Assigned task:
From the data below, please reproduce exactly everything from the line that contains "- Repeat for" down to the line that contains "- Picks up new", with both ends included.

Given data:

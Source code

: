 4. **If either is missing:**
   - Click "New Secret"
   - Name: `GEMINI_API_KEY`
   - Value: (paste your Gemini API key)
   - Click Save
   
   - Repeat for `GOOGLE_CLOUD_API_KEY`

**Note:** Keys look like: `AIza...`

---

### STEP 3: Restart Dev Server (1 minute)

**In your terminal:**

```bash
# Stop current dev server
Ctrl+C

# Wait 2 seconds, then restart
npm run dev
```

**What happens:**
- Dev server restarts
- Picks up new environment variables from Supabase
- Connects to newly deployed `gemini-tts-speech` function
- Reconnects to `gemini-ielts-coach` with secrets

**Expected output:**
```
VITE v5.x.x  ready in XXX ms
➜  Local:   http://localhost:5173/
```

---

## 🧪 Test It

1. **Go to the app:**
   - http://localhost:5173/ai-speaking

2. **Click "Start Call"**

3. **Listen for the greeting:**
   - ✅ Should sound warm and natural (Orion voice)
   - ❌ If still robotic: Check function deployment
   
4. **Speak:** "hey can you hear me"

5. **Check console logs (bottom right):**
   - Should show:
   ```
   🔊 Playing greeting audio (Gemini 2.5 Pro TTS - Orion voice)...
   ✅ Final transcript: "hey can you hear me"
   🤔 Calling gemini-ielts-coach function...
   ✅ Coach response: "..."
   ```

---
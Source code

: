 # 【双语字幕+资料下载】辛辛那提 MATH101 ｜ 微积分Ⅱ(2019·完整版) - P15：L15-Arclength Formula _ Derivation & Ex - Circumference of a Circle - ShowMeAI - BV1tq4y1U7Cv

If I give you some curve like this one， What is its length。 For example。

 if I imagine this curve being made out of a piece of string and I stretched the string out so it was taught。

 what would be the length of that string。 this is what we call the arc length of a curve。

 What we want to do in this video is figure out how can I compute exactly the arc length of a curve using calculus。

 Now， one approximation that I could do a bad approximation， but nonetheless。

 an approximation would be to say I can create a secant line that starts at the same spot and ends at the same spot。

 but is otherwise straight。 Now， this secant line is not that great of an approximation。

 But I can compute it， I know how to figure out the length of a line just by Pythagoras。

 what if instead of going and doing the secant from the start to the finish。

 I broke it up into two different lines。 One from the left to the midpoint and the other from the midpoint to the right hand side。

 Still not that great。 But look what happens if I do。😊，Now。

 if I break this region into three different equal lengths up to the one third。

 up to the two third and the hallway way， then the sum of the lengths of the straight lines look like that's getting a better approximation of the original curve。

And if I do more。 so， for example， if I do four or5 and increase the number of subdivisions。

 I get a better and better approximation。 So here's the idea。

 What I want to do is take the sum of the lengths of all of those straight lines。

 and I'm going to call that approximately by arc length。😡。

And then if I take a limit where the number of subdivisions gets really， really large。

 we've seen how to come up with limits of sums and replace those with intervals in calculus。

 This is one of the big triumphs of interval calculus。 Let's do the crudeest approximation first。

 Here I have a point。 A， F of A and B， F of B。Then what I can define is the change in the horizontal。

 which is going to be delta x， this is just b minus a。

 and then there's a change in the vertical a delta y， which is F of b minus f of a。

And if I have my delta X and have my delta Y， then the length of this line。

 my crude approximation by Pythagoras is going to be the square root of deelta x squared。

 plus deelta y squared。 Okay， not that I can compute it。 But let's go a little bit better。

Task answer:
   - Repeat for `GOOGLE_CLOUD_API_KEY`

**Note:** Keys look like: `AIza...`

---

### STEP 3: Restart Dev Server (1 minute)

**In your terminal:**

```bash
# Stop current dev server
Ctrl+C

# Wait 2 seconds, then restart
npm run dev
```

**What happens:**
- Dev server restarts
- Picks up new environment variables from Supabase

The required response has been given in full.